In almost any Q&A session I’ve been involved in at bookstore events, library talks, or book clubs, someone will ask if any characters in the novel in question were based on real people. No, I have answered truthfully. But I think I know why they ask. If an author is doing her job well, the story will feel absolutely real, the characters will be so well-rounded and believable that people find it just a little unbelievable that they are completely made up.
But here’s the secret. For a writer, everything in life is material. Everything that has ever happened to me that has made me into the person I am today, who thinks the way I do, who notices the things I do—all of it makes its way into my novels in some form or another.
Which brings me to one of my (many) favorite quotes from The Girl Who Could Breathe Under Water:
“Truth has a way of working itself into any story, whether the writer means it to or not.”
So when I wrote a book about sisters on a hike (All That We Carried) it wasn’t based on me and my sister. But I drew upon a lifetime of being a sister in order to create the characters.
And when I wrote about a woman who found solace and friendship in the characters of classic novels (The Words between Us) it wasn’t based on my own reading habits and lack of friends. But I drew upon my experiences as an English major and an introvert in the writing of it.
In the same way, when I wrote about an author who can’t write her next book until she lays to rest the seemingly outrageous claims of an anonymous critic who takes the antagonist’s side in her story (The Girl Who Could Breathe Under Water) it’s not based on my experiences as an author.
Yet, in it I draw on my own experiences. I have been the jealous friend. I was sexually harassed and molested as a child. I am and probably always will be a compulsive rock collector.
But it’s not about me and Kendra is not based on me. Thus, another favorite quote:
It was fiction, not memoir. It didn’t have to be true, as long as it was true.
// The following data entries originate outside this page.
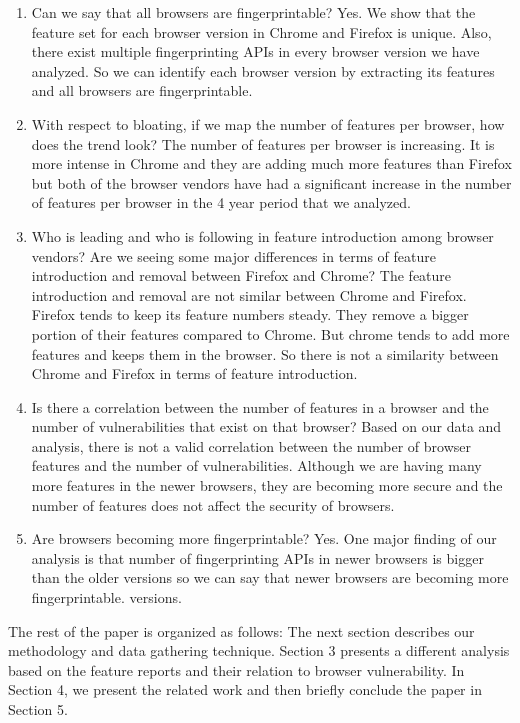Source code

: \begin{enumerate}
  \item Can we say that all browsers are fingerprintable?
  Yes. We show that the feature set for each browser version in Chrome and Firefox is unique. Also, there exist multiple fingerprinting APIs in every browser version we have analyzed. So we can identify each browser version by extracting its features and all browsers are fingerprintable.
  \item With respect to bloating, if we map the number of features per browser, how does the trend look? The number of features per browser is increasing. It is more intense in Chrome and they are adding much more features than Firefox but both of the browser vendors have had a significant increase in the number of features per browser in the 4 year period that we analyzed.
  \item Who is leading and who is following in feature introduction among browser vendors? Are we seeing some major differences in terms of feature introduction and removal between Firefox and Chrome? The feature introduction and removal are not similar between Chrome and Firefox. Firefox tends to keep its feature numbers steady. They remove a bigger portion of their features compared to Chrome. But chrome tends to add more features and keeps them in the browser. So there is not a similarity between Chrome and Firefox in terms of feature introduction.
  \item Is there a correlation between the number of features in a browser and the number of vulnerabilities that exist on that browser? Based on our data and analysis, there is not a valid correlation between the number of browser features and the number of vulnerabilities. Although we are having many more features in the newer browsers, they are becoming more secure and the number of features does not affect the security of browsers.
  \item Are browsers becoming more fingerprintable? Yes. One major finding of our analysis is that number of fingerprinting APIs in newer browsers is bigger than the older versions so we can say that newer browsers are becoming more fingerprintable. versions.
\end{enumerate}

The rest of the paper is organized as follows: The next section describes our methodology and data gathering technique. Section 3 presents a different analysis based on the feature reports and their relation to browser vulnerability. In Section 4, we present the related work and then briefly conclude the paper in Section 5.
The Girl Who Could Breathe Under Water is special to me. Not because it’s my story, but because it’s my story. It’s also your story—if you’ve had a complicated friendship, if you’ve wished to impress a mentor, if you’ve struggled with the meaning of family, if you’ve ever been hard on yourself, if you’ve ever been made to feel like an object, if you’ve struggled to forgive, if you’ve wished you’d done things differently.
That’s the beauty of fiction. It drills down into the wildly specific life of a made-up person with a made-up problem, and in doing so it connects with us at the deepest levels of our own souls. That’s why we read it. That’s why I write it.
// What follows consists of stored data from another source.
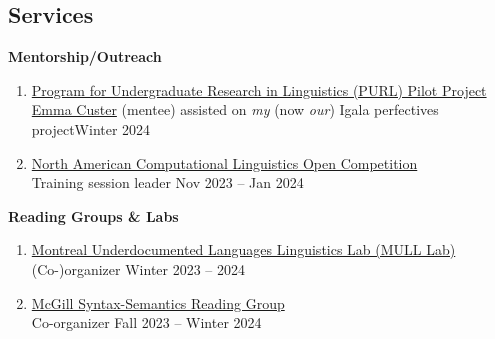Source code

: \documentclass[margin,line]{resume}
\begin{document}
\begin{resume}
	\begin{comment}
	\section{\mysidestyle Teaching}

	\href{https://www.mcgill.ca/study/2023-2024/courses/ling-410}{LING 410 - Structure of Wolof} undergraduate class for \href{https://inamartinovic.com/}{Martina Martinović}.\\
	McGill University.
	\hfill Feb 28 2024

	\vspace{-0.6em}\rule{\textwidth}{0.4pt}
	\end{comment}


	\section{\mysidestyle Services}


	\textbf{Mentorship/Outreach}
	\begin{enumerate}[-, leftmargin=1em, topsep=4pt]
		\item[] \href{https://www.mcgill.ca/cogsci/research/cogs396}{Program for Undergraduate Research in Linguistics (PURL) Pilot Project}\\
		      \hphantom{...}\href{https://www.linkedin.com/in/emma-custer-648345252}{Emma Custer} (mentee) assisted on {\it my} (now {\it our}) Igala perfectives project\hfill Winter 2024

		\item[] \href{https://naclo.org/}{North American Computational Linguistics Open Competition}\\
		      \hphantom{...}Training session leader \hfill Nov 2023 -- Jan 2024
	\end{enumerate}

	\textbf{Reading Groups \& Labs}
	\begin{enumerate}[-, leftmargin=1em, topsep=4pt]
		\item[] \href{https://mcling.blogs.mcgill.ca/category/mull-lab/}{Montreal Underdocumented Languages Linguistics Lab (MULL Lab)}\\
		      \hphantom{...}(Co-)organizer \hfill Winter 2023 -- 2024

		\item[] \href{https://mcling.blogs.mcgill.ca/category/syntax-semantics-group/}{McGill Syntax-Semantics Reading Group}\\
		      \hphantom{...}Co-organizer \hfill Fall 2023 -- Winter 2024
	\end{enumerate}


\end{resume}
\end{document}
That’s why, yeah, this story is based on something that really happened to a real person in real life.
None of it is true. And yet…it’s all true.
Erin Bartels is the award-winning author of All That We Carried, 2020 Christy Award finalist The Words between Us, and We Hope for Better Things, a 2020 Michigan Notable Book, 2020 WFWA Star Award winner, and 2019 Christy Award finalist. A publishing professional for twenty years, she is the current director of WFWA’s annual writers retreat in Albuquerque, New Mexico. She lives in Lansing, Michigan, with her husband, Zachary, and their son. Find her online at www.erinbartels.com.
Revell is offering a print copy of The Girl Who Could Breathe Under Water to TWO of my readers! (US only. Void where prohibited by law or logistics.) This giveaway is subject to Reading Is My SuperPower’s giveaway policies which can be found here. Enter via the Rafflecopter form below.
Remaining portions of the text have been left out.